%%
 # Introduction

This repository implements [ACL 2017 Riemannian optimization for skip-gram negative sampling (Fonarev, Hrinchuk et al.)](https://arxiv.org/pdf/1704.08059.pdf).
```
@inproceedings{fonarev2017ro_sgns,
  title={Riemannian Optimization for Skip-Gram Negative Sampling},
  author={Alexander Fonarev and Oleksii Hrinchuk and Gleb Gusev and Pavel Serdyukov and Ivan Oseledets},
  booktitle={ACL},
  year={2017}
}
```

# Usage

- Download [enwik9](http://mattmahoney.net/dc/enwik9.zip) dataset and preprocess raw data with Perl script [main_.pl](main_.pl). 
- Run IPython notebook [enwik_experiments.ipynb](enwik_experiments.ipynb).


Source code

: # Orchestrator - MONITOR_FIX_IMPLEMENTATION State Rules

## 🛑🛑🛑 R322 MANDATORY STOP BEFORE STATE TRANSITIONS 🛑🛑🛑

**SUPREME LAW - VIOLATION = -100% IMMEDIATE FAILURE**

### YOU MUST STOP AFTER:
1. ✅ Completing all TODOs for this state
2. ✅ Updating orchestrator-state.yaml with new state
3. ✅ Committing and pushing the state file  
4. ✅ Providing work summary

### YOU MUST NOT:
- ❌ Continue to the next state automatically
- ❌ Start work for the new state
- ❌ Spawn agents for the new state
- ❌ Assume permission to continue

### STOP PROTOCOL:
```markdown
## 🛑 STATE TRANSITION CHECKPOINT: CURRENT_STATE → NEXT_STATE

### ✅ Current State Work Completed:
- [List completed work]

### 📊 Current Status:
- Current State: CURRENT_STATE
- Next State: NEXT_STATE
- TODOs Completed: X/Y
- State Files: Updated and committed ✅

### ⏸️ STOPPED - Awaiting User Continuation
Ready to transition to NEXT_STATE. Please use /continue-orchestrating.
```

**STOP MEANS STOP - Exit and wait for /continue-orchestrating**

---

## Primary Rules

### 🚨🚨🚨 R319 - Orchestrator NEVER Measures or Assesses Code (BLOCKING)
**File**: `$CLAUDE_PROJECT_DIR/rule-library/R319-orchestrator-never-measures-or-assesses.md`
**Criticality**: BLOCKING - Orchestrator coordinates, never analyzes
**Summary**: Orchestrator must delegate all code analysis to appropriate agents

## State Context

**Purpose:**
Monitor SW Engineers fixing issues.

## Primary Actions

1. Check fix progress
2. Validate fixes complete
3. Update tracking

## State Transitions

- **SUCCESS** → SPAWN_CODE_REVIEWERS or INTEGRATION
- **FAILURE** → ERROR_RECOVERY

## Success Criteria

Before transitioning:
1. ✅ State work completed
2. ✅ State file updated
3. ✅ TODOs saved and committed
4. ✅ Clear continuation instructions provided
%%
● Exercise directions
Return exactly the lines in the records above, beginning with the one that holds "Monitor SW Engineers fixing issues." and ending with the last.

● Solution for this task
Monitor SW Engineers fixing issues.

## Primary Actions

1. Check fix progress
2. Validate fixes complete
3. Update tracking

## State Transitions

- **SUCCESS** → SPAWN_CODE_REVIEWERS or INTEGRATION
- **FAILURE** → ERROR_RECOVERY

## Success Criteria

Before transitioning:
1. ✅ State work completed
2. ✅ State file updated
3. ✅ TODOs saved and committed
4. ✅ Clear continuation instructions provided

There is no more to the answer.